Defunct tennis tournament
- Founded: 1885; 140 years ago
- Abolished: 1966; 59 years ago
- Location: Penarth, Glamorganshire, Wales.
- Venue: Penarth Lawn Tennis Club
- Surface: Grass

= Penarth LTC Championships =

The Penarth LTC Championships was an all comers open grass court tennis tournament held in Penarth Lawn Tennis Club, Penarth, Glamorganshire, Wales. from 1885 to 1966.

==History==
The Penarth LTC Championships were first established in August 1885. The tournament was played in conjunction with the Welsh Championships from 1886 until 1909. The Penarth LTC Championships was open tennis tournament for all comers from inception through till 1939.

Following the Second World War it became a closed competition for members of the club. The Penarth Club Championships or PLTC Club Championships (as they are known today) are still being held as off 2022.

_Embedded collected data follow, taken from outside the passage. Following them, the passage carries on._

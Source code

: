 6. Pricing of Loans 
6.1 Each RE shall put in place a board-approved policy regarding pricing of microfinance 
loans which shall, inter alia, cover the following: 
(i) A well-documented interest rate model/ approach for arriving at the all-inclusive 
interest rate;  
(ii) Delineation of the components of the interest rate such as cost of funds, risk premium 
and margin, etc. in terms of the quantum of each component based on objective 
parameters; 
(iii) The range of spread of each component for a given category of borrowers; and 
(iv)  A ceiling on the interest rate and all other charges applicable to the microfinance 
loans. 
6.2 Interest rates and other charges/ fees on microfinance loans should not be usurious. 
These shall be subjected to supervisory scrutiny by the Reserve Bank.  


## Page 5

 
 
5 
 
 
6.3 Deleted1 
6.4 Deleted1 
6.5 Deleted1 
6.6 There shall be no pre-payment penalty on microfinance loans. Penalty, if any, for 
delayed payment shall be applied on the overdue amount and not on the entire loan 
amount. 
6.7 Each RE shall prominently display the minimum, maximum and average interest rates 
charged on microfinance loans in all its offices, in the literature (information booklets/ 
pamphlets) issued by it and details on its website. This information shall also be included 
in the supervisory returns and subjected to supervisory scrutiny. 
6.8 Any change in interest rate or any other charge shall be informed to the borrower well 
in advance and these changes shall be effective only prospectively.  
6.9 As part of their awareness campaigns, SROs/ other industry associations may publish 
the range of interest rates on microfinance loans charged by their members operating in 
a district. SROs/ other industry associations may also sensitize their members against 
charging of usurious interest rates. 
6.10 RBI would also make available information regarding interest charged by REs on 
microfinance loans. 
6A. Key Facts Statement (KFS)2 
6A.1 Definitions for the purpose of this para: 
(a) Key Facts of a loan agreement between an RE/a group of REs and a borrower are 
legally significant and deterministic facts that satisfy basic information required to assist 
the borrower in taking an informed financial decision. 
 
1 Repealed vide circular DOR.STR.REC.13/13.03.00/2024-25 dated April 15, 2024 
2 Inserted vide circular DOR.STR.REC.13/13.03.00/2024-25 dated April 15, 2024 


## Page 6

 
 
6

During the open period previous winners of the men's singles include; Francis Escott Hancock (1885, 1888), William Gascoyne Dalziel (1886-1887), Kenneth Ramsden Marley who won the singles 12 times (1889–1900), Cecil Lonsford Sweet-Escott won 11 times (1902, 1904, 1926–1933). Former women's singles champions include Mary Sweet-Escott won 8 titles, (1890–1897).